Liu, et al. 2023 [16] Study with Random Groups Patients with thyroid cancer - Effective psychological intervention in improving the psychological distress of patients with DTC during radioactive iodine therapy.
Incidence and prevalence

It is three times more common in women; thyroid cancer is also more prevalent in women between 35 and 64 years and between men aged between 45 and 74 years [1,22,23].

In terms of global incidence, thyroid cancer is in ninth position in the ranking, compared to other cancers [23]. In 2020, 586202 new cases were presented, representing 3.2% of the number of cancer cases this year [23].

Regarding incidence data in Portugal, thyroid cancer is the third most common type of cancer, in terms of new cases, in women [24]. In 2010, mortality rates were 0.32/100,000 in men and 0.37/100,000 in women, with 32 and 62 cases of death recorded, respectively [25]. Furthermore, in 2018, 367 new cases were registered in men and 1275 in women [22]. Table 1.

Causes and risk factors

Most people with thyroid cancer have no obvious risk factors, and the exact reason for its development remains unknown in most cases [26]. Possible causes and risk factors may include exposure to high doses of ionizing radiation, family history, age (individuals over 40), radioactivity during natural disasters, obesity, smoking, hormonal exposures, and environmental pollution [1,27,28].
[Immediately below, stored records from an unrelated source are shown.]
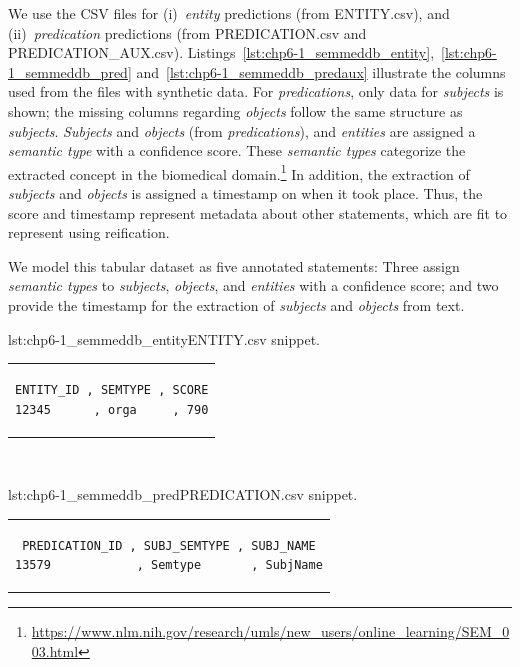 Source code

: We use the CSV files for (i)~\textit{entity} predictions (from ENTITY.csv), and (ii)~\textit{predication} predictions (from PREDICATION.csv and PREDICATION\_AU\-X.csv). Listings~\ref{lst:chp6-1_semmeddb_entity},~\ref{lst:chp6-1_semmeddb_pred} and~\ref{lst:chp6-1_semmeddb_predaux} illustrate the columns used from the files with synthetic data.
For \textit{predications}, only data for \textit{subjects} is shown; the missing columns regarding \textit{objects} follow the same structure as \textit{subjects}.
\textit{Subjects} and \textit{objects} (from \textit{predications}), and \textit{entities} are assigned a \textit{semantic type} with a confidence score.
These \textit{semantic types} categorize the extracted concept in the biomedical domain.\footnote{\url{https://www.nlm.nih.gov/research/umls/new\_users/online\_learning/SEM\_003.html}}
In addition, the extraction of \textit{subjects} and \textit{objects} is assigned a timestamp on when it took place. 
Thus, the score and timestamp represent metadata about other statements, which are fit to represent using reification.

We model this tabular dataset as five annotated statements: 
Three assign \textit{semantic types} to \textit{subjects}, \textit{objects}, and \textit{entities} with a confidence score; and two provide the timestamp for the extraction of \textit{subjects} and \textit{objects} from text.  


\noindent\begin{minipage}{0.42\linewidth}
\begin{captionedlisting}{lst:chp6-1_semmeddb_entity}{ENTITY.csv snippet.}
\centering
\begin{tabular}{c}
\hspace{-0.7em}
{
\begin{lstlisting}[basicstyle=\ttfamily\small,label={lst:chp6-1_semmeddb_entity},columns=flexible]
ENTITY_ID , SEMTYPE , SCORE
12345      , orga     , 790
\end{lstlisting}
}
\end{tabular}
\end{captionedlisting}
\end{minipage}
\,\,\,\,\hfill
\begin{minipage}{0.58\linewidth}
\begin{captionedlisting}{lst:chp6-1_semmeddb_pred}{PREDICATION.csv snippet.}
\centering
\begin{tabular}{c}
\hspace{-1em}
{
\begin{lstlisting}[basicstyle=\ttfamily\small,label={lst:chp6-1_semmeddb_pred},columns=flexible]
PREDICATION_ID , SUBJ_SEMTYPE , SUBJ_NAME
13579            , Semtype       , SubjName
\end{lstlisting}
}
\end{tabular}
\end{captionedlisting}
\end{minipage}

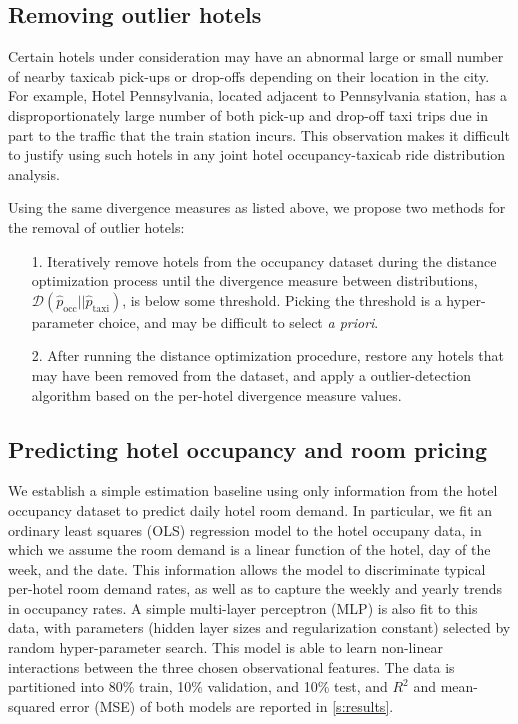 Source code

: \documentclass[useAMS, referee, usenatbib]{biom}
\begin{document}
\subsection{Removing outlier hotels}

Certain hotels under consideration may have an abnormal large or small number of nearby taxicab pick-ups or drop-offs depending on their location in the city. For example, Hotel Pennsylvania, located adjacent to Pennsylvania station, has a disproportionately large number of both pick-up and drop-off taxi trips due in part to the traffic that the train station incurs. This observation makes it difficult to justify using such hotels in any joint hotel occupancy-taxicab ride distribution analysis.

Using the same divergence measures as listed above, we propose two methods for the removal of outlier hotels:

\begin{itemize}

\item [1.] Iteratively remove hotels from the occupancy dataset during the distance optimization process until the divergence measure between distributions, $\mathcal{D} (\hat{p}_{\mathrm{occ}} || \hat{p}_{\mathrm{taxi}})$, is below some threshold. Picking the threshold is a hyper-parameter choice, and may be difficult to select \textit{a priori}.

\item [2.] After running the distance optimization procedure, restore any hotels that may have been removed from the dataset, and apply a outlier-detection algorithm based on the per-hotel divergence measure values.

\end{itemize}

\subsection{Predicting hotel occupancy and room pricing}

We establish a simple estimation baseline using only information from the hotel occupancy dataset to predict daily hotel room demand. In particular, we fit an ordinary least squares (OLS) regression model to the hotel occupany data, in which we assume the room demand is a linear function of the hotel, day of the week, and the date. This information allows the model to discriminate typical per-hotel room demand rates, as well as to capture the weekly and yearly trends in occupancy rates. A simple multi-layer perceptron (MLP) is also fit to this data, with parameters (hidden layer sizes and regularization constant) selected by random hyper-parameter search. This model is able to learn non-linear interactions between the three chosen observational features. The data is partitioned into 80\% train, 10\% validation, and 10\% test, and $R^2$ and mean-squared error (MSE) of both models are reported in \ref{s:results}.
\end{document}
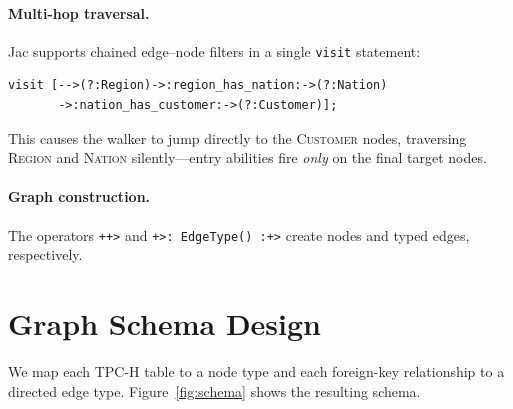 \documentclass[11pt]{article}
\begin{document}
\paragraph{Multi-hop traversal.}
Jac supports chained edge--node filters in a single \lstinline|visit|
statement:
\begin{lstlisting}
visit [-->(?:Region)->:region_has_nation:->(?:Nation)
       ->:nation_has_customer:->(?:Customer)];
\end{lstlisting}
This causes the walker to jump directly to the \textsc{Customer} nodes,
traversing \textsc{Region} and \textsc{Nation} silently---entry abilities
fire \emph{only} on the final target nodes.

\paragraph{Graph construction.}
The operators \lstinline|++>| and \lstinline|+>: EdgeType() :+>| create
nodes and typed edges, respectively.

\section{Graph Schema Design}

We map each TPC-H table to a node type and each foreign-key relationship to
a directed edge type.
Figure~\ref{fig:schema} shows the resulting schema.
\end{document}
Furthermore, a Mendelian randomization study indicated an association between an increase in genetically predicted height and an increased risk of developing thyroid cancer [18,29].


Generally, symptoms of thyroid cancer include the presence of a thyroid nodule or lump, but they often do not cause other symptoms [1]. Additionally, possible symptoms may include difficulty breathing, swallowing, or a "itchy throat" sensation; and hoarseness (less common, occurs if thyroid cancer targets the nerve that controls your vocal cords) [1].

Some treatments commonly lead to new symptoms, such as interruption or reduction of hormonal treatments before treatment with radioiodine or, in the case of thyrotropin (TSH, a thyroid-stimulating hormone), suppressive therapy treatments after radioiodine treatment, which can result in symptoms such as restlessness, nervousness and palpitations [7,30]. These last symptoms can persist for the rest of the patient's life [7].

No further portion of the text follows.